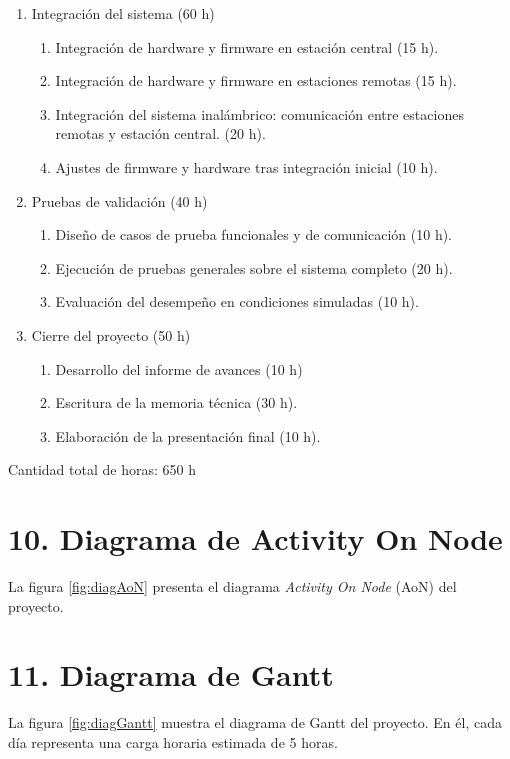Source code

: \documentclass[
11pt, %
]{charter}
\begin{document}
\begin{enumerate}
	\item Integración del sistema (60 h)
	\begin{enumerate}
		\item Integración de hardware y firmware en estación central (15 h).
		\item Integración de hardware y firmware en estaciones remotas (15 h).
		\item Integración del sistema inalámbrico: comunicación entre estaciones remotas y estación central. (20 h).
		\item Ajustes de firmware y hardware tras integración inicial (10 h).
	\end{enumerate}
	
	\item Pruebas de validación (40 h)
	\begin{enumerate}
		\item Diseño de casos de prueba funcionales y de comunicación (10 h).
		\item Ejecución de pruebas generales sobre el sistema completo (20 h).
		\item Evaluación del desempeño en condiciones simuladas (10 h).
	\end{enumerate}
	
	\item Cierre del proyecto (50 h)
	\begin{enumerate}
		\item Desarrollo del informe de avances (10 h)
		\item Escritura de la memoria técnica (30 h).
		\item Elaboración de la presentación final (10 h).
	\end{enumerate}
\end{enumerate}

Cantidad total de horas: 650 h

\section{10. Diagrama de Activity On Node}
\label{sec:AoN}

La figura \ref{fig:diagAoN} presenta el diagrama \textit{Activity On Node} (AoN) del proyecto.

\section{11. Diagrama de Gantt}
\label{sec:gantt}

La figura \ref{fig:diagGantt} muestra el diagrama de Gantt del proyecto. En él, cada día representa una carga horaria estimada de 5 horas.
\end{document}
...
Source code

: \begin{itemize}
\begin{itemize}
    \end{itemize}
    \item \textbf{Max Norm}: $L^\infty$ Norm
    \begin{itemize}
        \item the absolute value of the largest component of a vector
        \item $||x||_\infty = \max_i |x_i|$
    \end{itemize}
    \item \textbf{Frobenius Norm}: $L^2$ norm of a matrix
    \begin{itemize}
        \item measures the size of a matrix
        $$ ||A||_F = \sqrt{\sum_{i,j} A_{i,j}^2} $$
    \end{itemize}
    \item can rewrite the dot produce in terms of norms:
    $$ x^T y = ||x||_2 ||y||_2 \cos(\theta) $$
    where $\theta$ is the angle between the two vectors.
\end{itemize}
...
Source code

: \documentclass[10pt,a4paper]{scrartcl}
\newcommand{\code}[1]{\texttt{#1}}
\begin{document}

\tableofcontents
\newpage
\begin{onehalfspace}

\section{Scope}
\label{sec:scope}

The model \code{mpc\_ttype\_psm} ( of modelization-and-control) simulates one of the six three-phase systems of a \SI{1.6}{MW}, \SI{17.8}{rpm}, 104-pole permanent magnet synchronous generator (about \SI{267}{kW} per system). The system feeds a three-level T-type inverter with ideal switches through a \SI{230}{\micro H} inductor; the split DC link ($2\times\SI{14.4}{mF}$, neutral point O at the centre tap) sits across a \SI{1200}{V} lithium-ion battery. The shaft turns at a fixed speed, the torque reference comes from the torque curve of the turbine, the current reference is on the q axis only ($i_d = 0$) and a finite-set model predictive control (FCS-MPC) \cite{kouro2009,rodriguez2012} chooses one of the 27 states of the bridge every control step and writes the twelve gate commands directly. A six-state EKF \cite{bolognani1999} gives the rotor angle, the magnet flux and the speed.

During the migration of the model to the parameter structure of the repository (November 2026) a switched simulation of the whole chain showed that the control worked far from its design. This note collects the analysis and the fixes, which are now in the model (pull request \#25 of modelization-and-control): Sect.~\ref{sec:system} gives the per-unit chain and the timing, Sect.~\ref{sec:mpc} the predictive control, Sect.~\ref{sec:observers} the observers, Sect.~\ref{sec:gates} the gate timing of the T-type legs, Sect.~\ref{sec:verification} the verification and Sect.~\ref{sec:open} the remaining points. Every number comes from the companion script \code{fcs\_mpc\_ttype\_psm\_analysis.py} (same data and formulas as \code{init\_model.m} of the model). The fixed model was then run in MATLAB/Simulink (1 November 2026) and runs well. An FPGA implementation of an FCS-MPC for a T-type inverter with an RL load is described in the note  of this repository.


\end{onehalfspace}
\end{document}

Work instruction: Report all lines in the records that include the string "firmware".

Problem solution:
		\item Integración de hardware y firmware en estación central (15 h).
		\item Integración de hardware y firmware en estaciones remotas (15 h).
		\item Ajustes de firmware y hardware tras integración inicial (10 h).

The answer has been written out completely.